Description of the task: In the material below, find the line that contains "## 10. 故障排除" and the line that contains "- Modified DH Convention", then write out exactly those two lines and everything between them.

Exercise inputs:
★ ★ ★

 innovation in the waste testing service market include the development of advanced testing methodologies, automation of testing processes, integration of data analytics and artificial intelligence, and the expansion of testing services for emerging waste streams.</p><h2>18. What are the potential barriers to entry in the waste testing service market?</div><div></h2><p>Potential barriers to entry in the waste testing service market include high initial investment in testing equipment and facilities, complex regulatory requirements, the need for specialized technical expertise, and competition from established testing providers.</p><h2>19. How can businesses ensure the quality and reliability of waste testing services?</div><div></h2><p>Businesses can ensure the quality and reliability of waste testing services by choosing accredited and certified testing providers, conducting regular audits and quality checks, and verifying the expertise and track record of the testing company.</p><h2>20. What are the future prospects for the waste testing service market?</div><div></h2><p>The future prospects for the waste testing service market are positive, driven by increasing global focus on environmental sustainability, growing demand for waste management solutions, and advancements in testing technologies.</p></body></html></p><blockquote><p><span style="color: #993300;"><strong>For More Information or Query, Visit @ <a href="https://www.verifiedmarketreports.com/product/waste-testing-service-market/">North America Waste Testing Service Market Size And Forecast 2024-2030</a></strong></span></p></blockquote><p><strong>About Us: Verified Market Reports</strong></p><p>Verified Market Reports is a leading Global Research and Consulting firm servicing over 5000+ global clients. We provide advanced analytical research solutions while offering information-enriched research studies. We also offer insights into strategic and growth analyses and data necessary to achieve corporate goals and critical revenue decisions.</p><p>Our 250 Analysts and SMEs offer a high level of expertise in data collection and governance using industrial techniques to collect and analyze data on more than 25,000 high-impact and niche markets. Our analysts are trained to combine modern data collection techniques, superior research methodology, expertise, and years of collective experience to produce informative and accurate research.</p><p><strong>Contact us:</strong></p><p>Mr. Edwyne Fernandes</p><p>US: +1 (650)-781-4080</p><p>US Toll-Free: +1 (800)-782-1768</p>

★ ★ ★

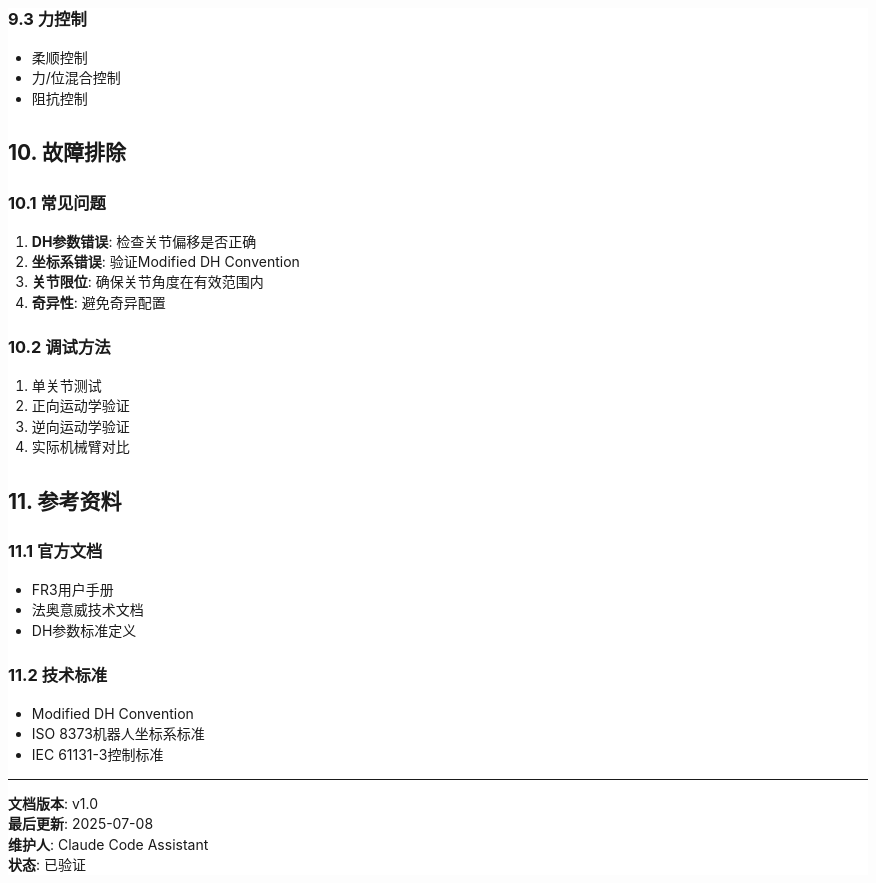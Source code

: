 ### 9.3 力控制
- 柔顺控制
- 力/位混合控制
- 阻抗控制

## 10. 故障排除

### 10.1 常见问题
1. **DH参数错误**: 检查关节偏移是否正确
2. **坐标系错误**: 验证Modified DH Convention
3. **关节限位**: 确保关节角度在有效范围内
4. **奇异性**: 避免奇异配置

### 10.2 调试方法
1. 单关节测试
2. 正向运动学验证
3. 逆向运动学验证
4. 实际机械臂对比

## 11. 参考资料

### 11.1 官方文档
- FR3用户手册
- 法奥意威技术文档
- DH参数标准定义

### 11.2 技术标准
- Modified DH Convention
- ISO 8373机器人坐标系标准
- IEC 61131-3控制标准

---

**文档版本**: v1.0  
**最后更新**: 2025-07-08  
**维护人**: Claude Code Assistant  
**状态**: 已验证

★ ★ ★

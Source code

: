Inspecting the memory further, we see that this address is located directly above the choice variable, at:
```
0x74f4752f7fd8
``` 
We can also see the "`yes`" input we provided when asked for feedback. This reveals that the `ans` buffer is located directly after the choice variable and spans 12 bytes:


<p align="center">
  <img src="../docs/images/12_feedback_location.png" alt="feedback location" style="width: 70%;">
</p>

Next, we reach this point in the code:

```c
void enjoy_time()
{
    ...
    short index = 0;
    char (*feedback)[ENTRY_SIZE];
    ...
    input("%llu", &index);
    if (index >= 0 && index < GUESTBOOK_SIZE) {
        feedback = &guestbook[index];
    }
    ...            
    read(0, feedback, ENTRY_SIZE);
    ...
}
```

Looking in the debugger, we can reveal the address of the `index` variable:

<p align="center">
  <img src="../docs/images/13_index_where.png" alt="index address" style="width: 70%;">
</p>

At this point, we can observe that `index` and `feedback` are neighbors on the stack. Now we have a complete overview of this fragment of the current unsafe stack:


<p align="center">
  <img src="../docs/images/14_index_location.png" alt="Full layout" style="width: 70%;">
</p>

★ ★ ★

Your solution:
## 10. 故障排除

### 10.1 常见问题
1. **DH参数错误**: 检查关节偏移是否正确
2. **坐标系错误**: 验证Modified DH Convention
3. **关节限位**: 确保关节角度在有效范围内
4. **奇异性**: 避免奇异配置

### 10.2 调试方法
1. 单关节测试
2. 正向运动学验证
3. 逆向运动学验证
4. 实际机械臂对比

## 11. 参考资料

### 11.1 官方文档
- FR3用户手册
- 法奥意威技术文档
- DH参数标准定义

### 11.2 技术标准
- Modified DH Convention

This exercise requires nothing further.